Plastics have dominated food packaging due to their cost-effectiveness, lightweight characteristics, and durability. However, their permeability to gases and moisture has adversely affected food quality and worsened climate change through emissions and waste. Bioplastics have emerged as sustainable alternatives, offering biodegradability and biobased origins, but have initially grappled with higher production costs and suboptimal mechanical and barrier properties compared to conventional plastics. This review evaluates the limitations of biopolymer-based bioplastics, including inadequate mechanical strength and high hydrophilicity leading to water absorption, have necessitated functional additives.
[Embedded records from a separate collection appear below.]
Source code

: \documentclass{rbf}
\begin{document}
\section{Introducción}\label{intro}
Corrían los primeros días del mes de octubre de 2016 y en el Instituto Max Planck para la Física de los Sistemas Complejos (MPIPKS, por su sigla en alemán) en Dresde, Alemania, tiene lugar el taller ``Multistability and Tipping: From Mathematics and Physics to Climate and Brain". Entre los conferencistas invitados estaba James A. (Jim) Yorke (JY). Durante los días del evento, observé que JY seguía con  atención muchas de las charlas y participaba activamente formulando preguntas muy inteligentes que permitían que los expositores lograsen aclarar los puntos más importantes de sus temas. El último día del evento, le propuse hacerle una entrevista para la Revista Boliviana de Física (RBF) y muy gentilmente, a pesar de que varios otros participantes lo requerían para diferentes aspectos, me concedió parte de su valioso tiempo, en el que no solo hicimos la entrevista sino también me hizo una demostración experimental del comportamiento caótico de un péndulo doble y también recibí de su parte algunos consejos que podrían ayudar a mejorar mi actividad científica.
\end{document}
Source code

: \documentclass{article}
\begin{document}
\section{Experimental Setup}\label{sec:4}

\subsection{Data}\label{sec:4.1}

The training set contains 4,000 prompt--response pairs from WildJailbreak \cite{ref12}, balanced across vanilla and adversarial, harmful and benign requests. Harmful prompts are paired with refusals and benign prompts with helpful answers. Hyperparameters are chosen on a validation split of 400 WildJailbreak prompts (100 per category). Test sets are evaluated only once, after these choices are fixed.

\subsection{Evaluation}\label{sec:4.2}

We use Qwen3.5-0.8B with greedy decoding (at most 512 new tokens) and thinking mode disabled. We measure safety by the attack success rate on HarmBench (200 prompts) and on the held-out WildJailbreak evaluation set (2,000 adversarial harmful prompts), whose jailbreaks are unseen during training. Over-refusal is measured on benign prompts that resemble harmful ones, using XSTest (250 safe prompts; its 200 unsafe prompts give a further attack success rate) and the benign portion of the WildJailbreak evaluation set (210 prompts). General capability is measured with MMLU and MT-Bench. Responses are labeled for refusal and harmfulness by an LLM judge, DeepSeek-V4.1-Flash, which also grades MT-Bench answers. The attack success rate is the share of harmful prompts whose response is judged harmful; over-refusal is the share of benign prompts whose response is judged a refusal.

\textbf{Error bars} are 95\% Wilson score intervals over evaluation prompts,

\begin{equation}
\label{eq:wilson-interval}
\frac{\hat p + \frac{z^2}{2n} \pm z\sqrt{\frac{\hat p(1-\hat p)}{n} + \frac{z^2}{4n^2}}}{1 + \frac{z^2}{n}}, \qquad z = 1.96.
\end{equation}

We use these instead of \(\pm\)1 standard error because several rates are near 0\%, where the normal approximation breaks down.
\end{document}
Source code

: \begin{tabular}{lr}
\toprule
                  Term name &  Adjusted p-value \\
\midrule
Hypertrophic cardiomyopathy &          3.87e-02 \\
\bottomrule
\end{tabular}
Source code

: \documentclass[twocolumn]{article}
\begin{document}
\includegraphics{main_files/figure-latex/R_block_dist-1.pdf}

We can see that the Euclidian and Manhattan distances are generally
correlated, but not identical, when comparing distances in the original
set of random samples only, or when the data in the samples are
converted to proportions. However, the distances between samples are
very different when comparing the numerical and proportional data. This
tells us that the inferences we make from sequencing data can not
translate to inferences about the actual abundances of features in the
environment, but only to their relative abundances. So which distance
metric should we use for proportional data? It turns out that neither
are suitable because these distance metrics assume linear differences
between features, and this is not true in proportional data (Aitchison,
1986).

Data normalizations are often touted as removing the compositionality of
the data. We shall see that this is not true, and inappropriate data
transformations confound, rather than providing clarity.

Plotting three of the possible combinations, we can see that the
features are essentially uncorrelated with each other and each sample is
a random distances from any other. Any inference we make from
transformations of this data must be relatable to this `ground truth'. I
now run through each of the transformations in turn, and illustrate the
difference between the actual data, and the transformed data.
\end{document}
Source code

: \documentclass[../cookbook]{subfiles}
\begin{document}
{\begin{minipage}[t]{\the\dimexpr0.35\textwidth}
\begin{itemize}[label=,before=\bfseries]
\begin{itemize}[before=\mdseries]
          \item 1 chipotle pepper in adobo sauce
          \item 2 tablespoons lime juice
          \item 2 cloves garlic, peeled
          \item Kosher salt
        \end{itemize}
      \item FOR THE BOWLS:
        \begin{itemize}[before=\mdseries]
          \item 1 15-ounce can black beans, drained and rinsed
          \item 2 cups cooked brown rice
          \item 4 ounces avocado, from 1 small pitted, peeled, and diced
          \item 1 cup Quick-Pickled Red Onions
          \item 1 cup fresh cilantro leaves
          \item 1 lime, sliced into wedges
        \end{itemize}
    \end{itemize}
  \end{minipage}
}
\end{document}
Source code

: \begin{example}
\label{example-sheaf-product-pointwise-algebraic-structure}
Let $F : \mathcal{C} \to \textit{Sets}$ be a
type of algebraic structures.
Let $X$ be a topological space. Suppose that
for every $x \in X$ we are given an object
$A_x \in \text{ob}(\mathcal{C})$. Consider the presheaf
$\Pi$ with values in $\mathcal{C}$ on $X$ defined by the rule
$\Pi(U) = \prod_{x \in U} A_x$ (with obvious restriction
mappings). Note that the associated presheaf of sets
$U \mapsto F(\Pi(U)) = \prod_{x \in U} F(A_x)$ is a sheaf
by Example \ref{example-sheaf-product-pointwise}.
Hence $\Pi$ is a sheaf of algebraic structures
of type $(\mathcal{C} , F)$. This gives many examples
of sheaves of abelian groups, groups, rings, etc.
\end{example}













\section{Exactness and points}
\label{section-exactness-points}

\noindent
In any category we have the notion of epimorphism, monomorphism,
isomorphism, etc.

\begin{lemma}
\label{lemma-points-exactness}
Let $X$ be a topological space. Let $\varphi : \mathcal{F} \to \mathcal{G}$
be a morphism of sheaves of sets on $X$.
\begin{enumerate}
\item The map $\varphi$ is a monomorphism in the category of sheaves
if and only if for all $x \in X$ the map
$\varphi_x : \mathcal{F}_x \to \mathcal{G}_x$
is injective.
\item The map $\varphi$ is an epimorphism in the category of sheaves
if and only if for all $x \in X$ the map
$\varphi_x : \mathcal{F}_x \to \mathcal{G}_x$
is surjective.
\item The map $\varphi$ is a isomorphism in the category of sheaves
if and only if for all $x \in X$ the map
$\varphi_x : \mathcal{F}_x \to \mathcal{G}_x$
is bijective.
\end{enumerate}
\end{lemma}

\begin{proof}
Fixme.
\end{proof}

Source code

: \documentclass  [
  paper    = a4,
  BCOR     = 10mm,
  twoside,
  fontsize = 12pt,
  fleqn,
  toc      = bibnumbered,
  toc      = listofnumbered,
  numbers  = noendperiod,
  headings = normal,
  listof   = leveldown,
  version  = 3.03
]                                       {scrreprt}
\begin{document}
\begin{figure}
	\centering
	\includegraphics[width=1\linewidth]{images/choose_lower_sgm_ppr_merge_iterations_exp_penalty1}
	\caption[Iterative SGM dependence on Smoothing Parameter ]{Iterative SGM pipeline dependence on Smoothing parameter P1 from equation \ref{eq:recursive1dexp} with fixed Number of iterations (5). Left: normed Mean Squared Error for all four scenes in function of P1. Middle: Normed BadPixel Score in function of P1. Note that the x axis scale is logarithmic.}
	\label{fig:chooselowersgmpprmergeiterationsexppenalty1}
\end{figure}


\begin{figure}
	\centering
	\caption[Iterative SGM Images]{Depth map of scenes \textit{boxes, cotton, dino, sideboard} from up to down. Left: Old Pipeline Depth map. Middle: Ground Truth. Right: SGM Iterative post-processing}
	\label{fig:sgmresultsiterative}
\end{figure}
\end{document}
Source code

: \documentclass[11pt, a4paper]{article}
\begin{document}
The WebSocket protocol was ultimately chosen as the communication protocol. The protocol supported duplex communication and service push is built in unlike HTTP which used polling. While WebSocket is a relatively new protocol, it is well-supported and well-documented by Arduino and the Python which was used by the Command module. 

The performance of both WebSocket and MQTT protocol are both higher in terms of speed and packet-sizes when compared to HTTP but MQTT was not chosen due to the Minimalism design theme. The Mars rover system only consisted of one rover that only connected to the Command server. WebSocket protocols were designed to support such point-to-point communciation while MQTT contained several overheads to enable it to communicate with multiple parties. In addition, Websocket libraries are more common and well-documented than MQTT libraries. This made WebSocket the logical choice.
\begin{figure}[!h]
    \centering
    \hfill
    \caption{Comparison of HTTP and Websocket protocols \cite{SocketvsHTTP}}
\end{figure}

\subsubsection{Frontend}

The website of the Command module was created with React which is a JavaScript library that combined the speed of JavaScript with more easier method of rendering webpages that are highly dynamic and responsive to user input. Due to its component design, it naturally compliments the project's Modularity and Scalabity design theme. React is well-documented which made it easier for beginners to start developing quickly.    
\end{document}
And explores recent innovations reveal that embedding nanoparticle—such as zinc oxide (ZnO), silver nanoparticles (AgNPs), titanium dioxide (TiO₂), copper nanoparticles (CuNPs), reduced graphene oxide (RGO), and nanoclays—into bioplastics has yielded materials with improved tensile strength, Young's modulus, thermal stability, and reduced water vapor permeability. The integration of nanomaterials into bioplastics has augmented the physicomechanical properties and conferred advanced antimicrobial efficacy, UV photoprotection, and tunable biodegradability. For instance, ZnO and TiO₂ nanoparticles have significantly improved mechanical robustness and barrier performance, while RGO and CuNPs have exhibited potent antimicrobial activity. These nano-enhanced bioplastics has addressed deficiencies in conventional bioplastics and expanded their use in food packaging and biomedicine. This review highlights progress in biopolymer-based bioplastics through nanoparticle incorporation, emphasizing their enhanced attributes and promoting sustainable solutions.